Segment Start: GIVEN RECORDS
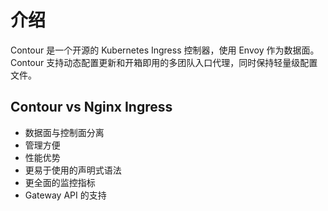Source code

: # 介绍

Contour 是一个开源的 Kubernetes Ingress 控制器，使用 Envoy 作为数据面。
Contour 支持动态配置更新和开箱即用的多团队入口代理，同时保持轻量级配置文件。

## Contour vs Nginx Ingress

- 数据面与控制面分离
- 管理方便
- 性能优势
- 更易于使用的声明式语法
- 更全面的监控指标
- Gateway API 的支持
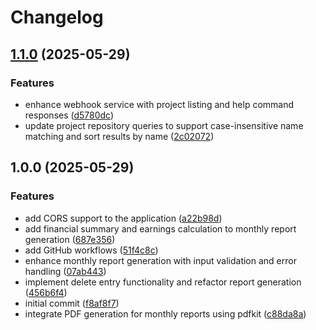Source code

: # Changelog

## [1.1.0](https://github.com/jgalmeida93/timesheesh/compare/v1.0.0...v1.1.0) (2025-05-29)


### Features

* enhance webhook service with project listing and help command responses ([d5780dc](https://github.com/jgalmeida93/timesheesh/commit/d5780dc35dc31c24acf1ce917740edefd3632230))
* update project repository queries to support case-insensitive name matching and sort results by name ([2c02072](https://github.com/jgalmeida93/timesheesh/commit/2c02072147da752673e5193b1a341eac59be4019))

## 1.0.0 (2025-05-29)


### Features

* add CORS support to the application ([a22b98d](https://github.com/jgalmeida93/timesheesh/commit/a22b98db9a2677e8d82c3aab927b6656f48e5435))
* add financial summary and earnings calculation to monthly report generation ([687e356](https://github.com/jgalmeida93/timesheesh/commit/687e3569f4edd201cca20221f3d8874b3639d3da))
* add GitHub workflows ([51f4c8c](https://github.com/jgalmeida93/timesheesh/commit/51f4c8c28313f9586fc4cbe4f7d52d965a159013))
* enhance monthly report generation with input validation and error handling ([07ab443](https://github.com/jgalmeida93/timesheesh/commit/07ab44329e38dc6f0d5b255273bc1660b8bec04e))
* implement delete entry functionality and refactor report generation ([456b6f4](https://github.com/jgalmeida93/timesheesh/commit/456b6f403ecb3f655c433def9da9177279830f47))
* initial commit ([f8af8f7](https://github.com/jgalmeida93/timesheesh/commit/f8af8f7ec9feecb038ced20929ca11b3e153225f))
* integrate PDF generation for monthly reports using pdfkit ([c88da8a](https://github.com/jgalmeida93/timesheesh/commit/c88da8aced561913cbf9704bc048e076be2d4875))
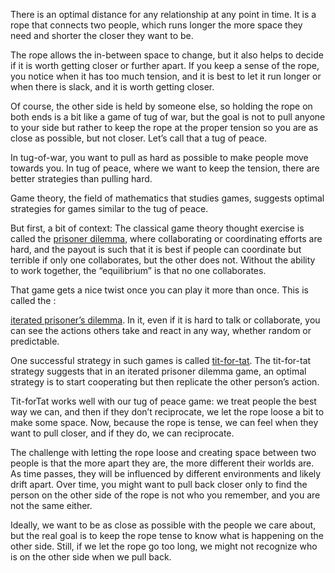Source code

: 
There is an optimal distance for any relationship at any point in time. It is a rope that connects two people, which runs longer the more space they need and shorter the closer they want to be.

The rope allows the in-between space to change, but it also helps to decide if it is worth getting closer or further apart.
If you keep a sense of the rope, you notice when it has too much tension, and it is best to let it run longer or when there is slack, and it is worth getting closer. 

Of course, the other side is held by someone else, so holding the rope on both ends is a bit like a game of tug of war, but the goal is not to pull anyone to your side but rather to keep the rope at the proper tension so you are as close as possible, but not closer. Let’s call that a tug of peace. 

In tug-of-war, you want to pull as hard as possible to make people move towards you. In tug of peace, where we want to keep the tension, there are better strategies than pulling hard. 

Game theory, the field of mathematics that studies games, suggests optimal strategies for games similar to the tug of peace.

But first, a bit of context: The classical game theory thought exercise is called the [prisoner dilemma](https://en.wikipedia.org/wiki/Prisoner%27s_dilemma), where collaborating or coordinating efforts are hard, and the payout is such that it is best if people can coordinate but terrible if only one collaborates, but the other does not. Without the ability to work together, the “equilibrium” is that no one collaborates. 

That game gets a nice twist once you can play it more than once. This is called the :

 [iterated prisoner’s dilemma](https://en.wikipedia.org/wiki/Prisoner%27s_dilemma#The_iterated_prisoner's_dilemma). In it, even if it is hard to talk or collaborate, you can see the actions others take and react in any way, whether random or predictable. 

One successful strategy in such games is called [tit-for-tat](https://en.wikipedia.org/wiki/Tit_for_tat). The tit-for-tat strategy suggests that in an iterated prisoner dilemma game, an optimal strategy is to start cooperating but then replicate the other person’s action.

Tit-forTat works well with our tug of peace game: we treat people the best way we can, and then if they don’t reciprocate, we let the rope loose a bit to make some space. Now, because the rope is tense, we can feel when they want to pull closer, and if they do, we can reciprocate. 

The challenge with letting the rope loose and creating space between two people is that the more apart they are, the more different their worlds are. As time passes, they will be influenced by different environments and likely drift apart. Over time, you might want to pull back closer only to find the person on the other side of the rope is not who you remember, and you are not the same either.

Ideally, we want to be as close as possible with the people we care about, but the real goal is to keep the rope tense to know what is happening on the other side. Still, if we let the rope go too long, we might not recognize who is on the other side when we pull back. 
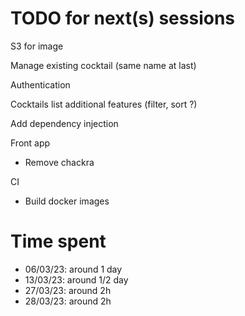 # TODO for next(s) sessions

S3 for image

Manage existing cocktail (same name at last)

Authentication

Cocktails list additional features (filter, sort ?)

Add dependency injection


Front app
- Remove chackra
  
CI
- Build docker images

# Time spent

- 06/03/23: around 1 day
- 13/03/23: around 1/2 day
- 27/03/23: around 2h
- 28/03/23: around 2h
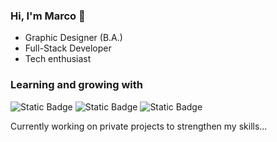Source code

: ### Hi, I'm Marco 👋

* Graphic Designer (B.A.)  
* Full-Stack Developer  
* Tech enthusiast

### Learning and growing with 
![Static Badge](https://img.shields.io/badge/TypeScript-%233178C6?logo=TypeScript&logoColor=%23ffffff&labelColor=%233178C6) ![Static Badge](https://img.shields.io/badge/React-%2361DAFB?logo=react&logoColor=%23ffffff&labelColor=%2361DAFB) ![Static Badge](https://img.shields.io/badge/Node.js-%235FA04E?logo=Node.js&logoColor=%23ffffff&labelColor=%235FA04E)

Currently working on private projects to strengthen my skills...
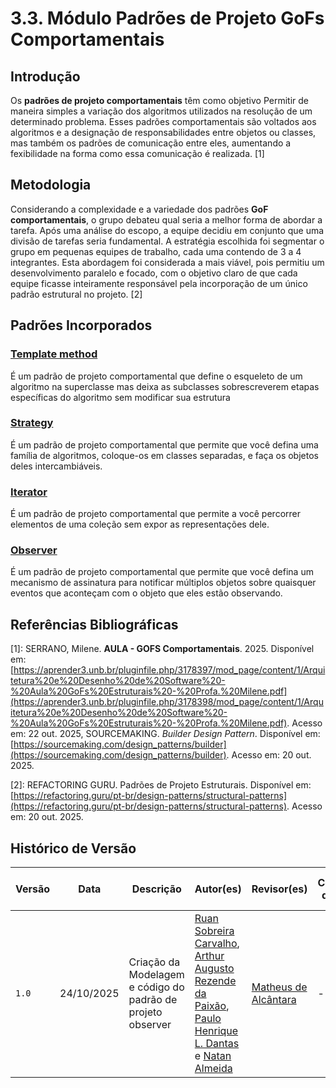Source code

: # 3.3. Módulo Padrões de Projeto GoFs Comportamentais

## Introdução

Os **padrões de projeto comportamentais** têm como objetivo Permitir de maneira simples a variação dos algoritmos
utilizados na resolução de um determinado problema. Esses padrões comportamentais são voltados aos algoritmos e a designação de responsabilidades entre objetos ou classes, mas também os padrões de comunicação entre eles, aumentando a fexibilidade na forma como essa comunicação é realizada. [1]

## Metodologia

Considerando a complexidade e a variedade dos padrões **GoF comportamentais**, o grupo debateu qual seria a melhor forma de abordar a tarefa. Após uma análise do escopo, a equipe decidiu em conjunto que uma divisão de tarefas seria fundamental. A estratégia escolhida foi segmentar o grupo em pequenas equipes de trabalho, cada uma contendo de 3 a 4 integrantes. Esta abordagem foi considerada a mais viável, pois permitiu um desenvolvimento paralelo e focado, com o objetivo claro de que cada equipe ficasse inteiramente responsável pela incorporação de um único padrão estrutural no projeto. [2]

## Padrões Incorporados

### [Template method](../docsAnaYzaLeo/template.md)

É um padrão de projeto comportamental que define o esqueleto de um algoritmo na superclasse mas deixa as subclasses sobrescreverem etapas específicas do algoritmo sem modificar sua estrutura

### [Strategy](../docsNatanArthurPauloRuan/strategy.md)

É um padrão de projeto comportamental que permite que você defina uma família de algoritmos, coloque-os em classes separadas, e faça os objetos deles intercambiáveis.

### [Iterator](../docsIgorFloresMatheus/iterator.md)

É um padrão de projeto comportamental que permite a você percorrer elementos de uma coleção sem expor as representações dele.

### [Observer](../docsNatanArthurPauloRuan/observer.md)

É um padrão de projeto comportamental que permite que você defina um mecanismo de assinatura para notificar múltiplos objetos sobre quaisquer eventos que aconteçam com o objeto que eles estão observando.

## Referências Bibliográficas

[1]: SERRANO, Milene. **AULA \- GOFS Comportamentais**. 2025\. Disponível em: [https://aprender3.unb.br/pluginfile.php/3178397/mod_page/content/1/Arquitetura%20e%20Desenho%20de%20Software%20-%20Aula%20GoFs%20Estruturais%20-%20Profa.%20Milene.pdf](https://aprender3.unb.br/pluginfile.php/3178398/mod_page/content/1/Arquitetura%20e%20Desenho%20de%20Software%20-%20Aula%20GoFs%20Estruturais%20-%20Profa.%20Milene.pdf). Acesso em: 22 out. 2025,
SOURCEMAKING. _Builder Design Pattern_. Disponível em: [https://sourcemaking.com/design_patterns/builder](https://sourcemaking.com/design_patterns/builder). Acesso em: 20 out. 2025\.

[2]: REFACTORING GURU. Padrões de Projeto Estruturais. Disponível em: [https://refactoring.guru/pt-br/design-patterns/structural-patterns](https://refactoring.guru/pt-br/design-patterns/structural-patterns). Acesso em: 20 out. 2025.


## Histórico de Versão

| Versão | Data       | Descrição                                        | Autor(es)           | Revisor(es)         | Comentário do revisor | Data da revisão |
|--------|------------|--------------------------------------------------|---------------------|---------------------|----------------------|-----------|
| `1.0` | 24/10/2025  | Criação da Modelagem e código do padrão de projeto observer | [Ruan Sobreira Carvalho](https://github.com/Ruan-Carvalho), [Arthur Augusto Rezende da Paixão](https://github.com/arthur-augusto), [Paulo Henrique L. Dantas](https://github.com/Nanashii76) e [Natan Almeida](https://github.com/natanalmeida03) | [Matheus de Alcântara](https://github.com/matheusdealcantara) | - | - |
Segment End: GIVEN RECORDS
* WHAT TO PRODUCE
Please write out, exactly as they appear above, only the lines in the stretch from the line with "### [Iterator](../docsIgorFloresMatheus/iterator.md)" through the line with "## Referências Bibliográficas".

* TASK RESULT
### [Iterator](../docsIgorFloresMatheus/iterator.md)

É um padrão de projeto comportamental que permite a você percorrer elementos de uma coleção sem expor as representações dele.

### [Observer](../docsNatanArthurPauloRuan/observer.md)

É um padrão de projeto comportamental que permite que você defina um mecanismo de assinatura para notificar múltiplos objetos sobre quaisquer eventos que aconteçam com o objeto que eles estão observando.

## Referências Bibliográficas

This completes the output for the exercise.